• [TASK REQUIREMENTS]: Lines from the beginning of the material below through the line that has "are updated version" are to be reproduced exactly, but pictures are not.

• [DATA SUPPLIED]:
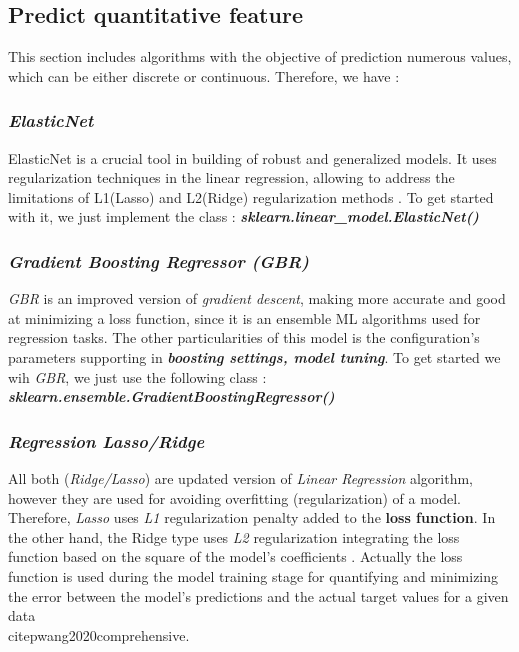 \documentclass[12pt,a4paper, oneside]{book}
\begin{document}
\subsection{Predict quantitative feature} 
This section includes algorithms with the objective of prediction numerous values, which can be either discrete or continuous. Therefore, we have :
\subsubsection{\textit{ElasticNet}}
ElasticNet is a crucial tool in building of robust and generalized models. It uses regularization techniques in the linear regression, allowing to address the limitations of L1(Lasso) and L2(Ridge) regularization methods \citep{johnsen2020elastic}. 
To get started with it, we just implement the class : \textit{\textbf{sklearn.linear\_model.ElasticNet()}}

\subsubsection{\textit{Gradient Boosting Regressor (GBR)}}
\textit{GBR} is an improved version of \textit{gradient descent}, making more accurate and good at minimizing a loss function, since it is an ensemble ML algorithms used for regression tasks. 
The other particularities of this model is the configuration's parameters supporting in \textbf{\textit{boosting settings, model tuning}}. 
To get started we wih \textit{GBR}, we just use the following class : \textit{\textbf{sklearn.ensemble.GradientBoostingRegressor()}}

\subsubsection{\textit{Regression Lasso/Ridge}}
 All both (\textit{Ridge/Lasso}) are updated version of \textit{Linear Regression} algorithm, however they are used for avoiding overfitting (regularization) of a model. Therefore, \textit{Lasso} uses \textit{L1} regularization penalty added to the \textbf{loss function}. 
 In the other hand, the Ridge type uses \textit{L2} regularization integrating the loss function based on the square of the model's coefficients \citep{hazan2011optimal}. 
 Actually the loss function is used during the model training stage for quantifying and minimizing the error between the model's predictions and the actual target values for a given data \\citep{wang2020comprehensive}.  
 
\end{document}
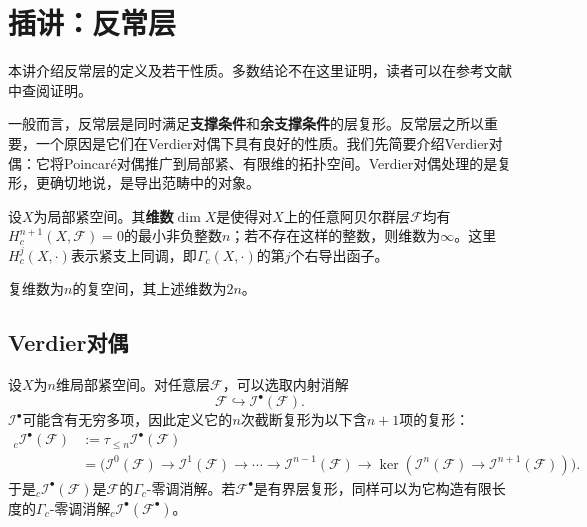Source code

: \chapter{插讲：反常层}\label{L13}
本讲介绍反常层的定义及若干性质。多数结论不在这里证明，读者可以在参考文献中查阅证明。

一般而言，反常层是同时满足\textbf{支撑条件}和\textbf{余支撑条件}的层复形。反常层之所以重要，一个原因是它们在Verdier对偶下具有良好的性质。我们先简要介绍Verdier对偶：它将Poincaré对偶推广到局部紧、有限维的拓扑空间。Verdier对偶处理的是复形，更确切地说，是导出范畴中的对象。
\begin{definition}\label{L13S0O1}
设$X$为局部紧空间。其\textbf{维数}$\dim X$是使得对$X$上的任意阿贝尔群层$\mathcal F$均有$H_c^{n+1}(X,\mathcal F)=0$的最小非负整数$n$；若不存在这样的整数，则维数为$\infty$。这里$H_c^j(X,\cdot)$表示紧支上同调，即$\Gamma_c(X,\cdot)$的第$j$个右导出函子。
\end{definition}
\begin{note}[L13S0O2]
复维数为$n$的复空间，其上述维数为$2n$。
\end{note}
\section{Verdier对偶}\label{L13S1}
设$X$为$n$维局部紧空间。对任意层$\mathcal F$，可以选取内射消解
\[\mathcal F\hookrightarrow\mathcal I^\bullet(\mathcal F).\]
$\mathcal I^\bullet$可能含有无穷多项，因此定义它的$n$次截断复形为以下含$n+1$项的复形：
\begin{equation}\tag{1.1}\label{L13eq11}
\begin{aligned}
{}_c\mathcal I^\bullet(\mathcal F)&:=\tau_{\le n}\mathcal I^\bullet(\mathcal F)\\
&=\bigl(\mathcal I^0(\mathcal F)\to\mathcal I^1(\mathcal F)\to\cdots\to\mathcal I^{n-1}(\mathcal F)\to\ker(\mathcal I^n(\mathcal F)\to\mathcal I^{n+1}(\mathcal F))\bigr).
\end{aligned}
\end{equation}
于是${}_c\mathcal I^\bullet(\mathcal F)$是$\mathcal F$的$\Gamma_c$-零调消解。若$\mathcal F^\bullet$是有界层复形，同样可以为它构造有限长度的$\Gamma_c$-零调消解${}_c\mathcal I^\bullet(\mathcal F^\bullet)$。

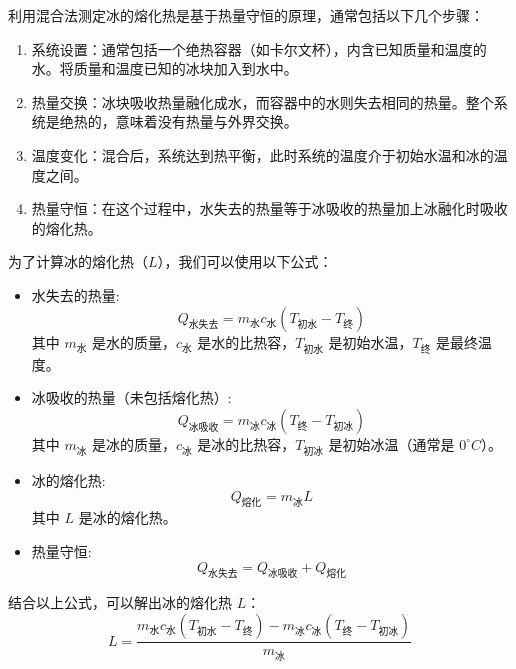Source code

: \documentclass[dvipsnames, svgnames,a4paper,11pt]{article}
\begin{document}
	利用混合法测定冰的熔化热是基于热量守恒的原理，通常包括以下几个步骤：
	\begin{enumerate}
		\item 系统设置：通常包括一个绝热容器（如卡尔文杯），内含已知质量和温度的水。将质量和温度已知的冰块加入到水中。
		\item 热量交换：冰块吸收热量融化成水，而容器中的水则失去相同的热量。整个系统是绝热的，意味着没有热量与外界交换。
		\item 温度变化：混合后，系统达到热平衡，此时系统的温度介于初始水温和冰的温度之间。
		\item 热量守恒：在这个过程中，水失去的热量等于冰吸收的热量加上冰融化时吸收的熔化热。
	\end{enumerate}
	
	为了计算冰的熔化热（\( L \)），我们可以使用以下公式：
	
	\begin{itemize}
		\item 水失去的热量:
		\[ Q_{\text{水失去}} = m_{\text{水}} c_{\text{水}} (T_{\text{初水}} - T_{\text{终}}) \]
		其中 \( m_{\text{水}} \) 是水的质量，\( c_{\text{水}} \) 是水的比热容，\( T_{\text{初水}} \) 是初始水温，\( T_{\text{终}} \) 是最终温度。
		
		\item 冰吸收的热量（未包括熔化热）:
		\[ Q_{\text{冰吸收}} = m_{\text{冰}} c_{\text{冰}} (T_{\text{终}} - T_{\text{初冰}}) \]
		其中 \( m_{\text{冰}} \) 是冰的质量，\( c_{\text{冰}} \) 是冰的比热容，\( T_{\text{初冰}} \) 是初始冰温（通常是 \( 0^\circ C \)）。
		
		\item 冰的熔化热:
		\[ Q_{\text{熔化}} = m_{\text{冰}} L \]
		其中 \( L \) 是冰的熔化热。
		
		\item 热量守恒:
		\[ Q_{\text{水失去}} = Q_{\text{冰吸收}} + Q_{\text{熔化}} \]
	\end{itemize}
	
	结合以上公式，可以解出冰的熔化热 \( L \)：
	\[ L = \frac{m_{\text{水}} c_{\text{水}} (T_{\text{初水}} - T_{\text{终}}) - m_{\text{冰}} c_{\text{冰}} (T_{\text{终}} - T_{\text{初冰}})}{m_{\text{冰}}} \]
	
	
\end{document}
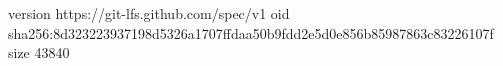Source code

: version https://git-lfs.github.com/spec/v1
oid sha256:8d323223937198d5326a1707ffdaa50b9fdd2e5d0e856b85987863c83226107f
size 43840
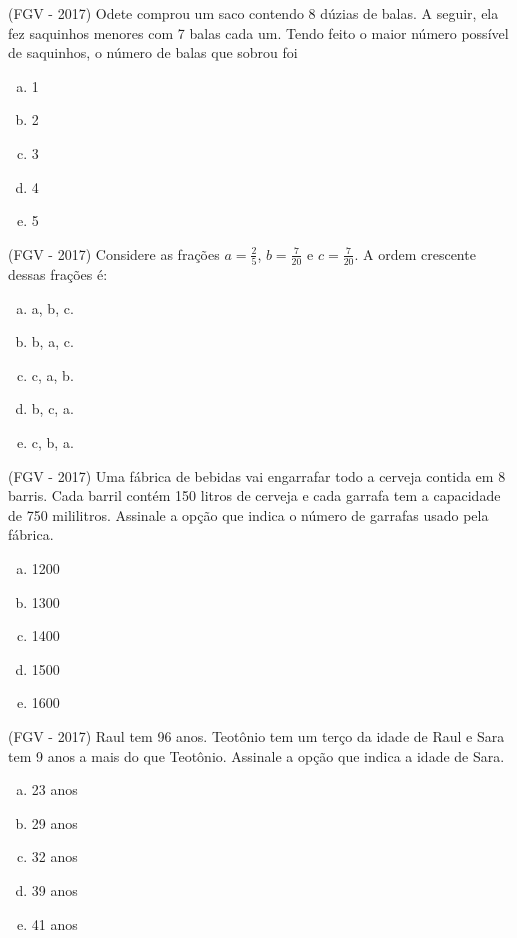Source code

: \begin{exer}
 (FGV - 2017) Odete comprou um saco contendo 8 dúzias de balas. A seguir, ela fez saquinhos menores com 7 balas cada um. Tendo feito o maior número possível de saquinhos, o número de balas que sobrou foi
  \begin{enumerate}[a)]
  \item 1
  \item 2
  \item 3
  \item 4
  \item 5
  \end{enumerate}
 \end{exer}

 \begin{exer}
 (FGV - 2017) Considere as frações $a= \frac{2}{5}$, $b=\frac{7}{20}$ e $c=\frac{7}{20}$. A ordem crescente dessas frações é:
  \begin{enumerate}[a)]
  \item a, b, c.
  \item b, a, c.
  \item c, a, b.
  \item b, c, a.
  \item c, b, a.
  \end{enumerate}
 \end{exer}

 \begin{exer}
 (FGV - 2017) Uma fábrica de bebidas vai engarrafar todo a cerveja contida em 8 barris. Cada barril contém 150 litros de cerveja e cada garrafa tem a capacidade de 750 mililitros. Assinale a opção que indica o número de garrafas usado pela fábrica.
  \begin{enumerate}[a)]
  \item 1200
  \item 1300
  \item 1400
  \item 1500
  \item 1600
  \end{enumerate}
 \end{exer}

 \begin{exer}
 (FGV - 2017) Raul tem 96 anos. Teotônio tem um terço da idade de Raul e Sara tem 9 anos a mais do que Teotônio. Assinale a opção que indica a idade de Sara.
  \begin{enumerate}[a)]
  \item 23 anos
  \item 29 anos
  \item 32 anos
  \item 39 anos
  \item 41 anos
  \end{enumerate}
 \end{exer}


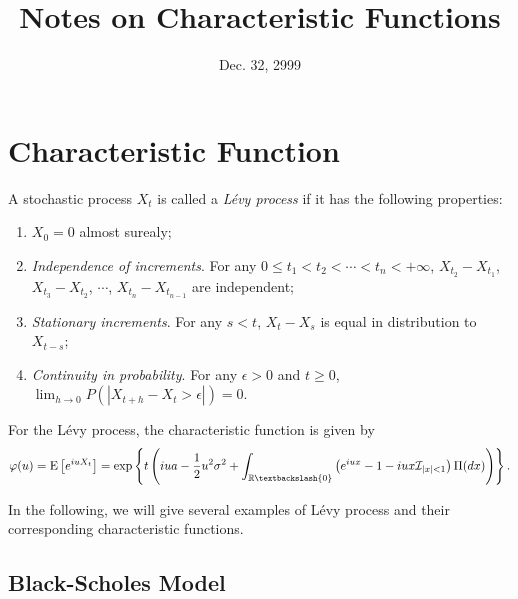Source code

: \documentclass[12pt]{article}
\begin{document}
\title{Notes on Characteristic Functions}
\date{Dec. 32, 2999}

\maketitle

\section{Characteristic Function}

  A stochastic process $X_t$ is called a {\it L\'{e}vy process} if it has the following properties:
  \begin{enumerate}[noitemsep]
    \item $X_0=0$ almost surealy;
    \item {\it Independence of increments}. For any $0\le t_1 < t_2 < \cdots < t_n < +\infty$, $X_{t_2}-X_{t_1}$,
          $X_{t_3}-X_{t_2}$, $\cdots$, $X_{t_n}-X_{t_{n-1}}$ are independent;
    \item {\it Stationary increments}. For any $s<t$, $X_t-X_s$ is equal in distribution to $X_{t-s}$;
    \item {\it Continuity in probability}. For any $\epsilon>0$ and $t\ge 0$, $\lim_{h\rightarrow 0}P(|X_{t+h}-X_t>\epsilon|)=0$.
  \end{enumerate}
  For the L\'{e}vy process, the characteristic function is given by
  \begin{equation}
    \varphi(u)={\rm E}\left[e^{iuX_t}\right]=\exp\left\{t\left(iua-\frac{1}{2}u^2\sigma^2
              +\int_{\mathbb{R}\textbackslash\{0\}}\left(e^{iux}-1-iux\mathcal{I}_{|x|<1}\right)\Pi(dx)\right)\right\}.
    \label{char}
  \end{equation}

  In the following, we will give several examples of L\'{e}vy process and their corresponding characteristic functions.

  \subsection{Black-Scholes Model}
\end{document}

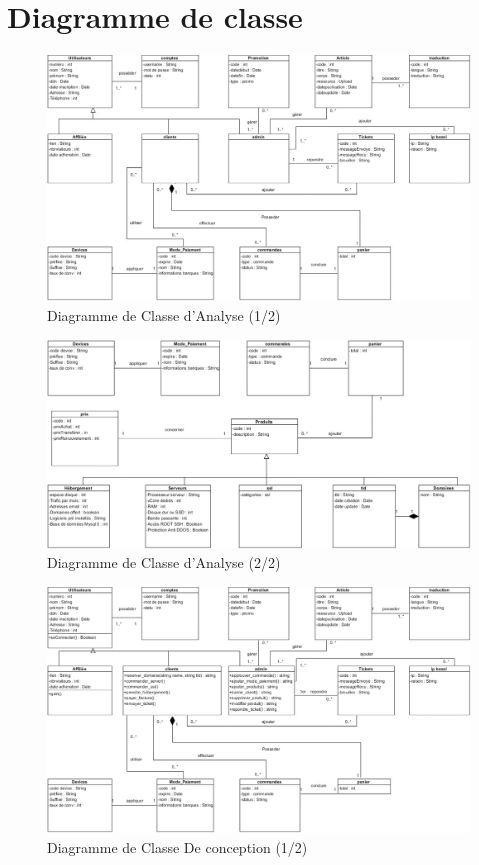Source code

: \documentclass[a4paper, 12pt]{report}
\begin{document}
\section{Diagramme de classe}
\begin{figure}[H]
	\centering
	\includegraphics{img/diagclasse/1}
	\caption{Diagramme de Classe d’Analyse (1/2)}
	\label{Tux}
\end{figure}
\begin{figure}[H]
	\centering
	\includegraphics{img/diagclasse/2}
	\caption{Diagramme de Classe d’Analyse (2/2)}
		\label{Tux}
\end{figure}
	\begin{figure}[H]
		\centering
		\includegraphics{img/diagclasse/3}
		\caption{Diagramme de Classe De conception (1/2)}
		\label{Tux}
	\end{figure}
\end{document}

• [RESULT OF THE TASK]:
 \documentclass[12pt,a4paper, oneside]{book}
\begin{document}
\subsection{Predict quantitative feature} 
This section includes algorithms with the objective of prediction numerous values, which can be either discrete or continuous. Therefore, we have :
\subsubsection{\textit{ElasticNet}}
ElasticNet is a crucial tool in building of robust and generalized models. It uses regularization techniques in the linear regression, allowing to address the limitations of L1(Lasso) and L2(Ridge) regularization methods \citep{johnsen2020elastic}. 
To get started with it, we just implement the class : \textit{\textbf{sklearn.linear\_model.ElasticNet()}}

\subsubsection{\textit{Gradient Boosting Regressor (GBR)}}
\textit{GBR} is an improved version of \textit{gradient descent}, making more accurate and good at minimizing a loss function, since it is an ensemble ML algorithms used for regression tasks. 
The other particularities of this model is the configuration's parameters supporting in \textbf{\textit{boosting settings, model tuning}}. 
To get started we wih \textit{GBR}, we just use the following class : \textit{\textbf{sklearn.ensemble.GradientBoostingRegressor()}}

\subsubsection{\textit{Regression Lasso/Ridge}}
 All both (\textit{Ridge/Lasso}) are updated version of \textit{Linear Regression} algorithm, however they are used for avoiding overfitting (regularization) of a model. Therefore, \textit{Lasso} uses \textit{L1} regularization penalty added to the \textbf{loss function}. 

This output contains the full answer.